Finland was the first country to adopt it, but even with a small population, it could not sustain it, as the programme proved too costly. Kenya is the other country which is experimenting with the scheme, launched about 13 months back, christened ‘GiveDirectly’. Its success could be gauged only after a certain amount of time, but some studies have said that it has helped people.

These two countries, however, are no match for India with its inherent contradictions and complexities. Speaking to news portal Quartz, Gopal Krishna Agarwal, BJP spokesperson, lashed out against the idea. The government had looked at the issue of a basic income in 2014 but realised that even if all subsidies were eliminated, it would provide only enough funds to pay Rs 6,000 per family per month which will not be enough, said Agarwal.

UBI was first mooted in the Economic Survey of 2016-17.

In a column in news portal The Wire, researchers at the New Delhi-based Centre for Equity Studies Kinjal Sampat and Vivek Mishra had tried to estimate the burden on the exchequer. As per their calculation, if the total expenditure of Rs 3.62 lakh crore of the central government for the welfare programmes is allocated for the population below poverty line, every person will be entitled to Rs 12,669 annually, which is lower than the minimum wages legally guaranteed.

Now, if this scheme is made quasi-universal in nature and expanded to 75 per cent of the population, every person will only be able to get Rs 4000 a year. Else, the expenditure outlay for the scheme will have to be increased four times to Rs 11,50,00 crore which may take a toll on the government’s budget.

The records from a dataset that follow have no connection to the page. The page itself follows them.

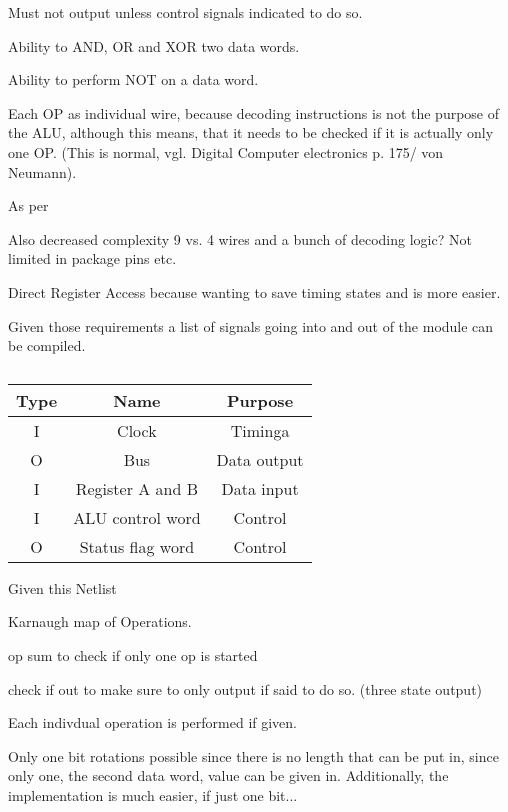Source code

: \begin{feat-requirement}
  Must not output unless control signals indicated to do so. 
\end{feat-requirement}

\begin{feat-requirement}
  Ability to AND, OR and XOR two data words.
\end{feat-requirement}

\begin{feat-requirement}
  Ability to perform NOT on a data word.
\end{feat-requirement}

Each OP as individual wire, because decoding instructions is not the purpose of the ALU, although this means, that it needs to be checked if it is actually only one OP. (This is normal, vgl. Digital Computer electronics p. 175/ von Neumann). 

As per \cite{vonneuman1945a}


Also decreased complexity 9 vs. 4 wires and a bunch of decoding logic? Not limited in package pins etc. 

Direct Register Access because wanting to save timing states and is more easier. 

Given those requirements a list of signals going into and out of the module can be compiled. 

\begin{table}[]
\begin{tabular}{ccc}
Type& Name & Purpose \\ \hline
I   & Clock & Timinga \\
O   & Bus     & Data output         \\
I   & Register A and B & Data input \\
I   & ALU control word & Control \\
O   & Status flag word & Control
\end{tabular}
\caption{}
\label{tab:alu-i/o}
\end{table}

Given this Netlist

Karnaugh map of Operations. 




op sum to check if only one op is started

check if out to make sure to only output if said to do so. (three state output)

Each indivdual operation is performed if given.

Only one bit rotations possible since there is no length that can be put in, since only one, the second data word, value can be given in. Additionally, the implementation is much easier, if just one bit...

The Seventh Pay Commission has fixed the minimum monthly salary of a junior most government employee at Rs 18000. Assuming that it is family income that we are talking of, logically, the bare-minimum standard of living for the government employee should also hold for every other citizen.

Can India sustain it?

Hindustan Times quoted welfare economist Jean Dfeze saying that “replacing crucial hard won entitlements such as subsided food could be a trojan horse for the dismantling of hard-won entitlements of the underprivileged”.

Proponents of UBI such as economist Pranab Bardhan, professor of economics at University of California, Barkeley and Vijay Joshi, emeritus fellow at Merton College, University of Oxford have proposed that the main way to finance UBI is to cut so called non-merit subsidies that do not go into education and health and directed at non-poor.

But some analysts argued that it was unlikely any government would take that risk. Earmarking a separate budget backed by statute for UBI could be an option, but that would add to the expenditure and widen the fiscal deficit gap.